> WHAT THE TASK REQUIRES: The listing must be reproduced in full, exactly as it stands.

> RECORDS SHOWN:
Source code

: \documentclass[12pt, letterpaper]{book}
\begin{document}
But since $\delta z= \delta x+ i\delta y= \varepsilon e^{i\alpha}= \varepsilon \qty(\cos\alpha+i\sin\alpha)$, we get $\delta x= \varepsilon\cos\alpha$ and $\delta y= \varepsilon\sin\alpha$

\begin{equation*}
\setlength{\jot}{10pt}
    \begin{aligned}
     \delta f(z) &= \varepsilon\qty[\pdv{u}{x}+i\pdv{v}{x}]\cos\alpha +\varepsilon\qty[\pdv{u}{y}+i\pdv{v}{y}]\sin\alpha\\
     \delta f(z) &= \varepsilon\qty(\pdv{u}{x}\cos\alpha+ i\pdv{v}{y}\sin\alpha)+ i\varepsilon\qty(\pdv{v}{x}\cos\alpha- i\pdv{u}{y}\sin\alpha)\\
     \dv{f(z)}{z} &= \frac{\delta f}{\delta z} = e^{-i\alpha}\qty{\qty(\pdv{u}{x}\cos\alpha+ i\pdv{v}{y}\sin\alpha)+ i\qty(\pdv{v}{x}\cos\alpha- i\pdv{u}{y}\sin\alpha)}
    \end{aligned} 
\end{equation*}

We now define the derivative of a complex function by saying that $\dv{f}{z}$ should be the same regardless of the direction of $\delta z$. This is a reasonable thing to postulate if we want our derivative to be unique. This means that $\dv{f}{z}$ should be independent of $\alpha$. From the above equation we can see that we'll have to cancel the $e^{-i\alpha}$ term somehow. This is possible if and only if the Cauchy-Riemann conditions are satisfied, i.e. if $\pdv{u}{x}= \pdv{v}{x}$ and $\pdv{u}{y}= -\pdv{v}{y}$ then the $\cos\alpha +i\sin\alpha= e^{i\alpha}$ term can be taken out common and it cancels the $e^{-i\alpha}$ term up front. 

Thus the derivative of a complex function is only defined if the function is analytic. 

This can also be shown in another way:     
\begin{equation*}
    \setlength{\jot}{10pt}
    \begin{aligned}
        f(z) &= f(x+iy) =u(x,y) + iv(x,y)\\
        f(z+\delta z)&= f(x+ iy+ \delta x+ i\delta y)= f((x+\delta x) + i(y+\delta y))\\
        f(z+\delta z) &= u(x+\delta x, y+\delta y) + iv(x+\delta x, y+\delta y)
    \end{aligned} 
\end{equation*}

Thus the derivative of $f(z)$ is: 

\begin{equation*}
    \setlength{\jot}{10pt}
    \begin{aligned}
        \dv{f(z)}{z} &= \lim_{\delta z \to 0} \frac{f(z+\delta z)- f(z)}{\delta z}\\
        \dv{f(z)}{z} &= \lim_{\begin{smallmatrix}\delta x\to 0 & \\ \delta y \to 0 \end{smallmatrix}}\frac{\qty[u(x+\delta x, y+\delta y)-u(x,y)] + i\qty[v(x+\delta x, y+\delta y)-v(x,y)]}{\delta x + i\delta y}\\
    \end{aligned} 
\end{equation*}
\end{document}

> OUTPUT FOR THIS TASK:
Source code

: \documentclass[12pt, letterpaper]{book}
\begin{document}
But since $\delta z= \delta x+ i\delta y= \varepsilon e^{i\alpha}= \varepsilon \qty(\cos\alpha+i\sin\alpha)$, we get $\delta x= \varepsilon\cos\alpha$ and $\delta y= \varepsilon\sin\alpha$

\begin{equation*}
\setlength{\jot}{10pt}
    \begin{aligned}
     \delta f(z) &= \varepsilon\qty[\pdv{u}{x}+i\pdv{v}{x}]\cos\alpha +\varepsilon\qty[\pdv{u}{y}+i\pdv{v}{y}]\sin\alpha\\
     \delta f(z) &= \varepsilon\qty(\pdv{u}{x}\cos\alpha+ i\pdv{v}{y}\sin\alpha)+ i\varepsilon\qty(\pdv{v}{x}\cos\alpha- i\pdv{u}{y}\sin\alpha)\\
     \dv{f(z)}{z} &= \frac{\delta f}{\delta z} = e^{-i\alpha}\qty{\qty(\pdv{u}{x}\cos\alpha+ i\pdv{v}{y}\sin\alpha)+ i\qty(\pdv{v}{x}\cos\alpha- i\pdv{u}{y}\sin\alpha)}
    \end{aligned} 
\end{equation*}

We now define the derivative of a complex function by saying that $\dv{f}{z}$ should be the same regardless of the direction of $\delta z$. This is a reasonable thing to postulate if we want our derivative to be unique. This means that $\dv{f}{z}$ should be independent of $\alpha$. From the above equation we can see that we'll have to cancel the $e^{-i\alpha}$ term somehow. This is possible if and only if the Cauchy-Riemann conditions are satisfied, i.e. if $\pdv{u}{x}= \pdv{v}{x}$ and $\pdv{u}{y}= -\pdv{v}{y}$ then the $\cos\alpha +i\sin\alpha= e^{i\alpha}$ term can be taken out common and it cancels the $e^{-i\alpha}$ term up front. 

Thus the derivative of a complex function is only defined if the function is analytic. 

This can also be shown in another way:     
\begin{equation*}
    \setlength{\jot}{10pt}
    \begin{aligned}
        f(z) &= f(x+iy) =u(x,y) + iv(x,y)\\
        f(z+\delta z)&= f(x+ iy+ \delta x+ i\delta y)= f((x+\delta x) + i(y+\delta y))\\
        f(z+\delta z) &= u(x+\delta x, y+\delta y) + iv(x+\delta x, y+\delta y)
    \end{aligned} 
\end{equation*}

Thus the derivative of $f(z)$ is: 

\begin{equation*}
    \setlength{\jot}{10pt}
    \begin{aligned}
        \dv{f(z)}{z} &= \lim_{\delta z \to 0} \frac{f(z+\delta z)- f(z)}{\delta z}\\
        \dv{f(z)}{z} &= \lim_{\begin{smallmatrix}\delta x\to 0 & \\ \delta y \to 0 \end{smallmatrix}}\frac{\qty[u(x+\delta x, y+\delta y)-u(x,y)] + i\qty[v(x+\delta x, y+\delta y)-v(x,y)]}{\delta x + i\delta y}\\
    \end{aligned} 
\end{equation*}
\end{document}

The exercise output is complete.